Hadits yang dijadikan dalil melarang adalah juga tidak tepat sandarannya kerana perkataan al-Thahharun yang berarti suci adalah satu perkataan yang memiliki banyak arti (lafaz Mushtarak) dan dalam kaedah Usul Fiqh:
"Sesuatu perkataan yang memiliki banyak arti tidak boleh dibataskan kepada satu maksud tertentu melainkan wujud petunjuk yang dapat mendukung pembatasan tersebut."
Perkataan suci dalam hadis di atas boleh bererti suci daripada najis seperti BAB dan air kencing.

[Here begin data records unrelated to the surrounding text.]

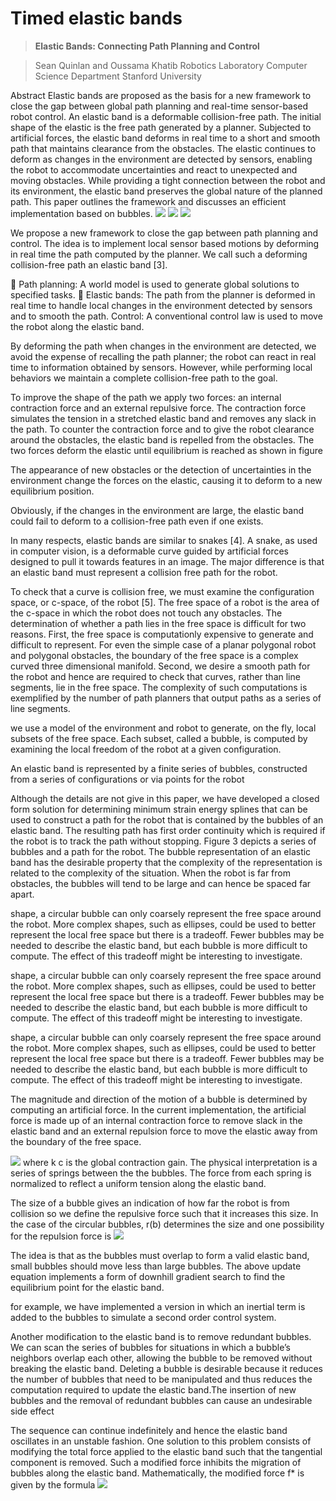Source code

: # Timed elastic bands
> **Elastic Bands: Connecting Path Planning and Control**

> Sean Quinlan and Oussama Khatib
Robotics Laboratory
Computer Science Department
Stanford University

Abstract
Elastic bands are proposed as the basis for a new framework to close the gap between global path planning and real-time sensor-based robot control. An elastic band is a deformable collision-free path. The initial shape of the elastic is the free path generated by a planner. Subjected to artificial forces, the elastic band deforms in real time to a short and smooth path that maintains clearance from the obstacles. The elastic continues to deform as changes in the environment are detected by sensors, enabling the robot to accommodate uncertainties and react to unexpected and moving obstacles. While providing a tight connection between the robot and its environment, the elastic band preserves the global nature of the planned path. This paper outlines the framework and discusses an efficient implementation based on bubbles.
![](https://i.imgur.com/Q88yqqa.png)
![](https://i.imgur.com/3XzMuVu.png)
![](https://i.imgur.com/yFx14iE.png)



We propose a new framework to close the gap between path planning and control. The idea is to implement local sensor based motions by deforming in real time the path computed by the planner. We call such a deforming collision-free path an elastic band [3].

􀀀 Path planning: A world model is used to generate global solutions to specified tasks. 
􀀀 Elastic bands: The path from the planner is deformed in real time to handle local changes in the environment detected by sensors and to smooth the path. 
Control: A conventional control law is used to move the robot along the elastic band.

By deforming the path when changes in the environment are detected, we avoid the expense of recalling the path planner; the robot can react in real time to information obtained by sensors. However, while performing local behaviors we maintain a complete collision-free path to the goal.

To improve the shape of the path we apply two forces: an internal contraction force and an external repulsive force. The contraction force simulates the tension in a stretched elastic band and removes any slack in the path. To counter the contraction force and to give the robot clearance around the obstacles, the elastic band is repelled from the obstacles. The two forces deform the elastic
until equilibrium is reached as shown in figure


The appearance of new obstacles or the detection of uncertainties in the environment change the forces on the elastic, causing it to deform to a new equilibrium position.

Obviously, if the changes in the environment are large, the elastic band could fail to deform to a collision-free path even if one exists.

In many respects, elastic bands are similar to snakes [4]. A snake, as used in computer vision, is a deformable curve guided by artificial forces designed to pull it towards features in an image. The major difference is that an elastic band must represent a collision free path for the robot.

To check that a curve is collision free, we must examine the configuration space, or c-space, of the robot [5]. The free space of a robot is the area of the c-space in which the robot does not touch any obstacles. The determination of whether a path lies in the free space is difficult for two reasons. First, the free space is computationly expensive to generate and difficult to represent.
For even the simple case of a planar polygonal robot and polygonal obstacles, the boundary of the free space is a complex curved three dimensional manifold. Second, we desire a smooth path for the robot and hence are required to check that curves, rather than line segments, lie in the free space. The complexity of such computations is exemplified by the number of path planners that output
paths as a series of line segments.


we use a model of the environment and robot to generate, on the fly, local subsets of the free space. Each subset, called a bubble, is computed by examining the local freedom of the robot at a given configuration.

An elastic band is represented by a finite series of bubbles, constructed from a series of configurations or via points for the robot


Although the details are not give in this paper, we have developed a closed form solution for determining minimum strain energy splines that can be used to construct a path for the robot that is contained by the bubbles of an elastic band. The resulting path has first order continuity which is required if the robot is to track the path without stopping. Figure 3 depicts a series of bubbles and a path for the robot. The bubble representation of an elastic band has the desirable property that the complexity of the representation is related to the complexity of the situation. When the robot is far from obstacles, the bubbles will tend to be
large and can hence be spaced far apart.


shape, a circular bubble can only coarsely represent the free space around the robot. More complex shapes, such as ellipses, could be used to better represent the local free space but there is a tradeoff. Fewer bubbles may be needed to describe the elastic band, but each bubble is more difficult to compute. The effect of this tradeoff might be interesting to investigate.

shape, a circular bubble can only coarsely represent the free space around the robot. More complex shapes, such as ellipses, could be used to better represent the local free space but there is a tradeoff. Fewer bubbles may be needed to describe the elastic
band, but each bubble is more difficult to compute. The effect of this tradeoff might be interesting to investigate.


shape, a circular bubble can only coarsely represent the free space around the robot. More complex shapes, such as ellipses, could be used to better represent the local free space but there is a tradeoff. Fewer bubbles may be needed to describe the elastic band, but each bubble is more difficult to compute. The effect of this tradeoff might be interesting to investigate.

The magnitude and direction of the motion of a bubble is determined by computing an artificial force. In the current implementation, the artificial force is made up of an internal contraction force to remove slack in the elastic band and an external repulsion force to move the elastic away from the boundary of the free space.


![](https://i.imgur.com/8Pf44Co.png)
where k c is the global contraction gain. The physical interpretation is a series of springs between the the bubbles. The force from each spring is normalized to reflect a uniform tension along the elastic band.

The size of a bubble gives an indication of how far the robot is from collision so we define the repulsive force such that it
increases this size. In the case of the circular bubbles, r(b) determines the size and one possibility for the repulsion
force is
![](https://i.imgur.com/Tqb3vkE.png)



The idea is that as the bubbles must overlap to form a valid elastic band, small bubbles should move less than large bubbles.
The above update equation implements a form of downhill gradient search to find the equilibrium point for the elastic band.

for example, we have implemented a version in which an inertial term is added to the bubbles to simulate a second order control
system.

Another modification to the elastic band is to remove redundant bubbles. We can scan the series of bubbles for situations in which a bubble’s neighbors overlap each other, allowing the bubble to be removed without breaking the elastic band. Deleting a bubble is desirable because it reduces the number of bubbles that need to be manipulated and thus reduces the computation required to
update the elastic band.The insertion of new bubbles and the removal of redundant bubbles can cause an undesirable side effect


The sequence can continue indefinitely and hence the elastic band oscillates in an unstable fashion. One solution to this problem consists of modifying the total force applied to the elastic band such that the tangential component is removed. Such a modified force inhibits the migration of bubbles along the elastic band. Mathematically, the modified force f* is given by the formula
![](https://i.imgur.com/jUMZsQc.png)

Boleh juga bererti suci daripada hadas besar seperti haid dan junub, dan suci daripada hadas kecil yakni seseorang yang dalam keadaan wudhu’. Ia juga boleh bererti suci dari sudut akidah seperti firman Allah Ta'ala terhadap orang-orang musyrik:
يَا أَيُّهَا الَّذِينَ آمَنُوا إِنَّمَا الْمُشْرِكُونَ نَجَسٌ
Sesungguhnya orang-orang musyrik itu najis. [al-Taubah (9):28]
Dan jika itu belum juga meyakinkan kita, Mari kita lihat pernytaan dari Asy Syaikh Albani rahimahullah:
"Tidaklah menyentuh al-Qur’an melainkan orang yang suci". Beliau menshahihkannya dalam Al Irwa’ (91/158).
Bila hadits ini dianggap shahih sekalipun, maka pengertiannya sebagaimana pengertian ayat yang mulia di atas. Asy Syaikh Al Albani rahimahullah sendiri ketika menjabarkan hadits di atas beliau menyatakan bahwa yang dimaksud dengan ‘thahir’ adalah orang Mukmin baik dalam keadaan berhadats besar atau hadats kecil ataupun dalam keadaan haid.
Ibnu Hazm dalam Al-Muhalla berpendapat: “Membaca Al-Qur’an, dan sujud di dalamnya, menyentuh mushaf dan dzikir kepada Allah boleh dilakukan baik dalam keadaan punya wudhu atau tidak, bagi yang junub maupun wanita haidh. Penjelasan hal tersebut, karena Membaca Al-Qur’an, dan sujud di dalamnya, menyentuh mushaf dan dzikir kepada Allah merupakan perbuatan baik yang disunnahkan dan pelakunya akan diberi pahala. Barangsiapa yang berpendapat adanya larangan melakukannnya dalam keadaan tertentu, maka orang tersebut wajib menunjukkan dalilnya” (Al-Muhalla Bil Aatsaar I/94-95 Masalah No. 116)
Sedangkan Syeikh Muhammad bin Utsaimin setelah memamparkanperbedaan ulama tentang orang yang tidak dalam keadaan suci dan wanita haid memegang mushaf berkata: “Yang lebih utama, orang yang tidak dalam kedaaan suci tidak boleh menyentuh Al-Mushaf. Adapun jalan keluar bagi perempuan yang sedang haidh adalah mudah, dimungkinkan baginya untuk memakai sarung tangan dan membolak-balikan mushaf dengan kedua tangannya serta memegangnya” (Fatawa Al-Haidh Wal-Istihadhoh Wan-Nifas)
Demikian, semoga bermanfaat bagi setiap pembaca yang menginginkan selalu dekat dengan Al-Qur'an Al-Karim.
Dan bagi pembaca yang menemukan kesalahan Dan kekurangan, harap memberi pembetulan. Wallahu A'lam bi ash-Shawab.
Oleh: Abu Keysa

Komentar

Postingan populer dari blog ini

Bocah Senja

You can share if you care..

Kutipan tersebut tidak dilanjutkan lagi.